What the exercise asks: Would you reproduce each of the records below precisely, with the pictures left out?

START Record extracts

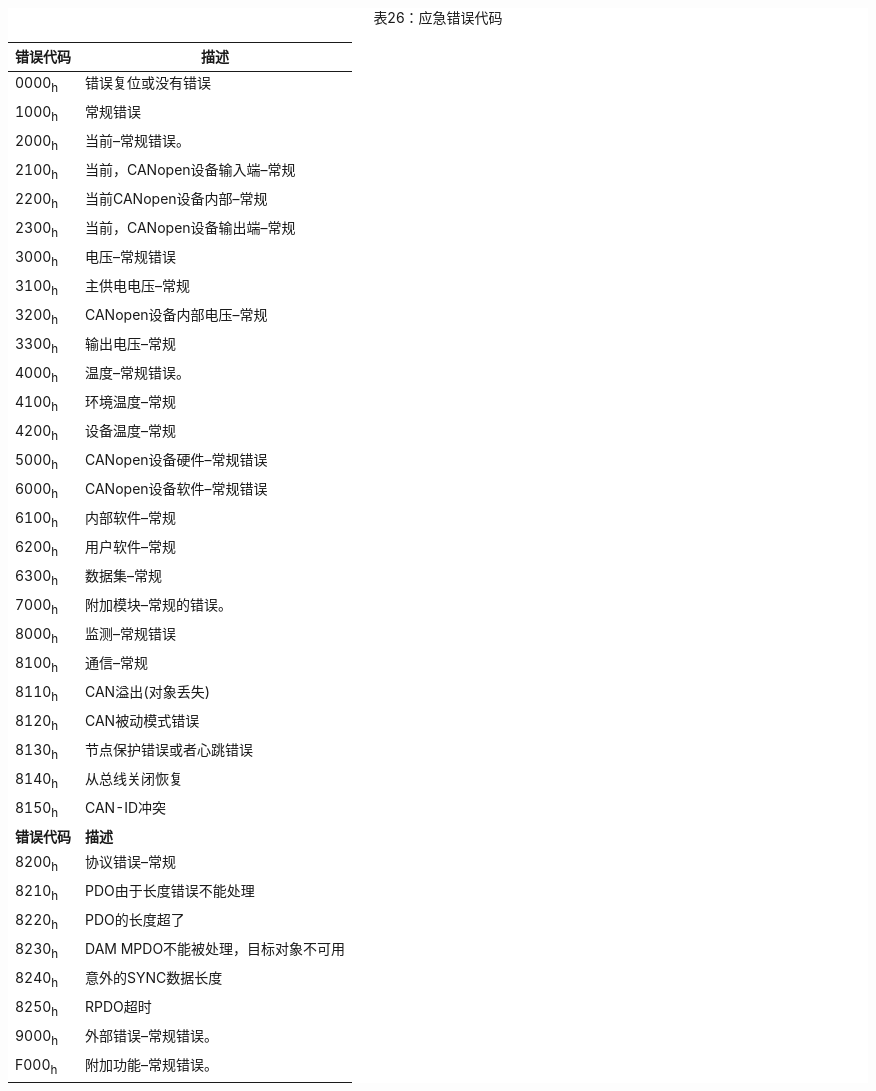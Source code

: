 <center/>表26：应急错误代码

|**错误代码**|**描述**|
|---|---|
|0000<sub>h</sub>|错误复位或没有错误|
|1000<sub>h</sub>|常规错误|
|2000<sub>h</sub>|当前–常规错误。|
|2100<sub>h</sub>|当前，CANopen设备输入端–常规|
|2200<sub>h</sub>|当前CANopen设备内部–常规|
|2300<sub>h</sub>|当前，CANopen设备输出端–常规|
|3000<sub>h</sub>|电压–常规错误|
|3100<sub>h</sub>|主供电电压–常规|
|3200<sub>h</sub>|CANopen设备内部电压–常规|
|3300<sub>h</sub>|输出电压–常规|
|4000<sub>h</sub>|温度–常规错误。|
|4100<sub>h</sub>|环境温度–常规|
|4200<sub>h</sub>|设备温度–常规|
|5000<sub>h</sub>|CANopen设备硬件–常规错误|
|6000<sub>h</sub>|CANopen设备软件–常规错误|
|6100<sub>h</sub>|内部软件–常规|
|6200<sub>h</sub>|用户软件–常规|
|6300<sub>h</sub>|数据集–常规|
|7000<sub>h</sub>|附加模块–常规的错误。|
|8000<sub>h</sub>|监测–常规错误|
|8100<sub>h</sub>|通信–常规|
|8110<sub>h</sub>|CAN溢出(对象丢失)|
|8120<sub>h</sub>|CAN被动模式错误|
|8130<sub>h</sub>|节点保护错误或者心跳错误|
|8140<sub>h</sub>|从总线关闭恢复|
|8150<sub>h</sub>|CAN-ID冲突|
|**错误代码**|**描述**|
|8200<sub>h</sub>|协议错误–常规|
|8210<sub>h</sub>|PDO由于长度错误不能处理|
|8220<sub>h</sub>|PDO的长度超了|
|8230<sub>h</sub>|DAM MPDO不能被处理，目标对象不可用|
|8240<sub>h</sub>|意外的SYNC数据长度|
|8250<sub>h</sub>|RPDO超时|
|9000<sub>h</sub>|外部错误–常规错误。|
|F000<sub>h</sub>|附加功能–常规错误。|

END Record extracts

Task response:
Source code

: <center/>表26：应急错误代码

|**错误代码**|**描述**|
|---|---|
|0000<sub>h</sub>|错误复位或没有错误|
|1000<sub>h</sub>|常规错误|
|2000<sub>h</sub>|当前–常规错误。|
|2100<sub>h</sub>|当前，CANopen设备输入端–常规|
|2200<sub>h</sub>|当前CANopen设备内部–常规|
|2300<sub>h</sub>|当前，CANopen设备输出端–常规|
|3000<sub>h</sub>|电压–常规错误|
|3100<sub>h</sub>|主供电电压–常规|
|3200<sub>h</sub>|CANopen设备内部电压–常规|
|3300<sub>h</sub>|输出电压–常规|
|4000<sub>h</sub>|温度–常规错误。|
|4100<sub>h</sub>|环境温度–常规|
|4200<sub>h</sub>|设备温度–常规|
|5000<sub>h</sub>|CANopen设备硬件–常规错误|
|6000<sub>h</sub>|CANopen设备软件–常规错误|
|6100<sub>h</sub>|内部软件–常规|
|6200<sub>h</sub>|用户软件–常规|
|6300<sub>h</sub>|数据集–常规|
|7000<sub>h</sub>|附加模块–常规的错误。|
|8000<sub>h</sub>|监测–常规错误|
|8100<sub>h</sub>|通信–常规|
|8110<sub>h</sub>|CAN溢出(对象丢失)|
|8120<sub>h</sub>|CAN被动模式错误|
|8130<sub>h</sub>|节点保护错误或者心跳错误|
|8140<sub>h</sub>|从总线关闭恢复|
|8150<sub>h</sub>|CAN-ID冲突|
|**错误代码**|**描述**|
|8200<sub>h</sub>|协议错误–常规|
|8210<sub>h</sub>|PDO由于长度错误不能处理|
|8220<sub>h</sub>|PDO的长度超了|
|8230<sub>h</sub>|DAM MPDO不能被处理，目标对象不可用|
|8240<sub>h</sub>|意外的SYNC数据长度|
|8250<sub>h</sub>|RPDO超时|
|9000<sub>h</sub>|外部错误–常规错误。|
|F000<sub>h</sub>|附加功能–常规错误。|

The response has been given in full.